» EXERCISE GOAL
Which lines below include the string "features"? Please show each one.

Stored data

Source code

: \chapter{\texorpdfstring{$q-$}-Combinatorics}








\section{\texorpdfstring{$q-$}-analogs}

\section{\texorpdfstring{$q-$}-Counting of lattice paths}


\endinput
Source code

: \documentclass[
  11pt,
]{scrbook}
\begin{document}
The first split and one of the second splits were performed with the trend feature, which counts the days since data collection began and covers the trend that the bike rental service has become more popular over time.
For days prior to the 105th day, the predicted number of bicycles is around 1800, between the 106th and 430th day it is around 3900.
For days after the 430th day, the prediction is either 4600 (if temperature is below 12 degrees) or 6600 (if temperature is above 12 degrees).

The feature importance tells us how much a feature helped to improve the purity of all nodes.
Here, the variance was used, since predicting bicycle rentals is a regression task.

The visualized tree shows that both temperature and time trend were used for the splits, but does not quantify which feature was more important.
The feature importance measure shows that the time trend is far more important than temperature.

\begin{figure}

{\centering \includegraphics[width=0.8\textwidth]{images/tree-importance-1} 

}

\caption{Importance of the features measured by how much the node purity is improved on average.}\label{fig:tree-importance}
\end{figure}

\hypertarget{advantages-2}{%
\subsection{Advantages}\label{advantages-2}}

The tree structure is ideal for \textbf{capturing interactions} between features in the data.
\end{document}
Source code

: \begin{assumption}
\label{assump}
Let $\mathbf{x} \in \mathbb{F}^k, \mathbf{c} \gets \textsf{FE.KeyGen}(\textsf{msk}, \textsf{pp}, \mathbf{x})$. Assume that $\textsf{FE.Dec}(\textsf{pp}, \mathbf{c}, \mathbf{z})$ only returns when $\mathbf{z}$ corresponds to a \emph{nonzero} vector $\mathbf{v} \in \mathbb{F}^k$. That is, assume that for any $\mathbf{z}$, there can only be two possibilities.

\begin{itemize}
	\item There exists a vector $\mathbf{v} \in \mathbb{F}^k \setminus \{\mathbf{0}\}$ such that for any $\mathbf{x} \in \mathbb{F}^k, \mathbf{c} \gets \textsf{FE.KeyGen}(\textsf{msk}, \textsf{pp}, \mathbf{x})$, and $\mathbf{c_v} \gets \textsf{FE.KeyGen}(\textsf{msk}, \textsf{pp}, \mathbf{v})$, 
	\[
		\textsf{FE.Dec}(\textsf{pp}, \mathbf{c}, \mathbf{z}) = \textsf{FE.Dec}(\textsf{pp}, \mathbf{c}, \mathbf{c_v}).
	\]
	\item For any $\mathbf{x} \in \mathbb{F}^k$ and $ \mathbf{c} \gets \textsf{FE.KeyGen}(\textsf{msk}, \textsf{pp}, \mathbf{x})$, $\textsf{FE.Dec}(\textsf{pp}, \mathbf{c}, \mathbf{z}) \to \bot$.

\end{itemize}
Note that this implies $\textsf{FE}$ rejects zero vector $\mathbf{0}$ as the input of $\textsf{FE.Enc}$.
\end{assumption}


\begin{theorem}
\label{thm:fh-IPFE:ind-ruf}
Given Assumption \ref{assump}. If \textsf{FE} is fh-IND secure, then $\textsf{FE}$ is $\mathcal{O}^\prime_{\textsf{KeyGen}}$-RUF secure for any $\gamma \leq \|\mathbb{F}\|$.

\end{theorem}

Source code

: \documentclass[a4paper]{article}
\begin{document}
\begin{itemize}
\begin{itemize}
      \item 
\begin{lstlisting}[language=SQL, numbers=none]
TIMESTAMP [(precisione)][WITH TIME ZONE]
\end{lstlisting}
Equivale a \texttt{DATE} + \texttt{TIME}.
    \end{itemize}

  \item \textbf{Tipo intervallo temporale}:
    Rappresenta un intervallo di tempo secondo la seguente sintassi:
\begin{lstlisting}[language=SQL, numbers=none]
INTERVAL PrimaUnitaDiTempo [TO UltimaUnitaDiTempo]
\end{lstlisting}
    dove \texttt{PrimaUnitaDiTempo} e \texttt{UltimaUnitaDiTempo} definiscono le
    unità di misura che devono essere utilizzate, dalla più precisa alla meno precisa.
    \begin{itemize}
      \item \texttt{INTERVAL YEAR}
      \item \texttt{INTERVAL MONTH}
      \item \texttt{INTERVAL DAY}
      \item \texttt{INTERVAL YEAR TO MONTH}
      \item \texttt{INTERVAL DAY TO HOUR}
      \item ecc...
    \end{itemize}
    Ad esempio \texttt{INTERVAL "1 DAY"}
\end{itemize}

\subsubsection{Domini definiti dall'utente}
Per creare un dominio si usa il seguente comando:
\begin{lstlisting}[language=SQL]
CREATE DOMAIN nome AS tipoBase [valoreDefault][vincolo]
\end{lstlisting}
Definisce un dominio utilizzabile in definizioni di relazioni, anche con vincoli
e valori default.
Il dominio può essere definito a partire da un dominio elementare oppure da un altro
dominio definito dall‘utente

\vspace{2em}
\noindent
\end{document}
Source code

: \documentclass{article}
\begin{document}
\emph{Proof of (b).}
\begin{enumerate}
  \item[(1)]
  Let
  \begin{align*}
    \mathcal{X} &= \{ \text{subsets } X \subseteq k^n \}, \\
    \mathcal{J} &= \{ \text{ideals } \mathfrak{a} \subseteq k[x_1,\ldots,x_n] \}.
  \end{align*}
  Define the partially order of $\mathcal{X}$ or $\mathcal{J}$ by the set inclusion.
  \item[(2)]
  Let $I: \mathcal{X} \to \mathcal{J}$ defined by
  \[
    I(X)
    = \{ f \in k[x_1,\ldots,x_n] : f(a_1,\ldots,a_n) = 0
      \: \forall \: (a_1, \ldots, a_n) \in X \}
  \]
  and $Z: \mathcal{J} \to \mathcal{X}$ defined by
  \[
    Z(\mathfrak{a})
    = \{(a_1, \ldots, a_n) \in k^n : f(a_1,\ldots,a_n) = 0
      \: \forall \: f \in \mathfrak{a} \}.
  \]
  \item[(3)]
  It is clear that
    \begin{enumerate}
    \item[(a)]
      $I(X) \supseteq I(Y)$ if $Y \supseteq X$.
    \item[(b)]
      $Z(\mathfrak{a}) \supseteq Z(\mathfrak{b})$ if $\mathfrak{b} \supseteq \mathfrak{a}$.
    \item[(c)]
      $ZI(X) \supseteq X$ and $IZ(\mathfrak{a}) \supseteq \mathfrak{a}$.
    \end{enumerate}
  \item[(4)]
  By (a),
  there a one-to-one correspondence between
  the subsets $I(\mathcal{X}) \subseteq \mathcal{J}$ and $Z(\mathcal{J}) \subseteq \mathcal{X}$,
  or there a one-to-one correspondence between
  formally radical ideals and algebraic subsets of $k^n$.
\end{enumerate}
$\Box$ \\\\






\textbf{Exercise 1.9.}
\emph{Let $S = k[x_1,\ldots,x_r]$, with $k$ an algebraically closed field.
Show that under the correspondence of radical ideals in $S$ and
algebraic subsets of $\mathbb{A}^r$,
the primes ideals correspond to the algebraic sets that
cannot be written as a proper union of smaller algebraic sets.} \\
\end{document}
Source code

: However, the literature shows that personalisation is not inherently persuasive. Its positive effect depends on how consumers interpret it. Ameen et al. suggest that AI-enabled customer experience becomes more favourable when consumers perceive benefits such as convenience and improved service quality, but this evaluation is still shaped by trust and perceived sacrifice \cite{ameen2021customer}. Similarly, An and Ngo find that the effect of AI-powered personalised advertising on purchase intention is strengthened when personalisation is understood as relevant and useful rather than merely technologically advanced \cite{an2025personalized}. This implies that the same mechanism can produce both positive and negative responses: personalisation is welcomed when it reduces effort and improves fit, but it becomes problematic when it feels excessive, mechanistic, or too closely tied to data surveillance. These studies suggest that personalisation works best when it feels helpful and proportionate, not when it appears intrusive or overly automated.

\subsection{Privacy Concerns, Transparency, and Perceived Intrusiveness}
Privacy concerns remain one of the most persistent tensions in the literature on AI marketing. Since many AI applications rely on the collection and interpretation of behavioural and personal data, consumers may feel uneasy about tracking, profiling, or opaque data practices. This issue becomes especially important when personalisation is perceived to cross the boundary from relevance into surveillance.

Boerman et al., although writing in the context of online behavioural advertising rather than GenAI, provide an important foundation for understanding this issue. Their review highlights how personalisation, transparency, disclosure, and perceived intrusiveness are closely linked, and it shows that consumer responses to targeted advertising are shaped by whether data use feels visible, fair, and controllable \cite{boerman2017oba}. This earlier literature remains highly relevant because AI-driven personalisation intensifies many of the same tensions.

» EXERCISE OUTPUT
\caption{Importance of the features measured by how much the node purity is improved on average.}\label{fig:tree-importance}
The tree structure is ideal for \textbf{capturing interactions} between features in the data.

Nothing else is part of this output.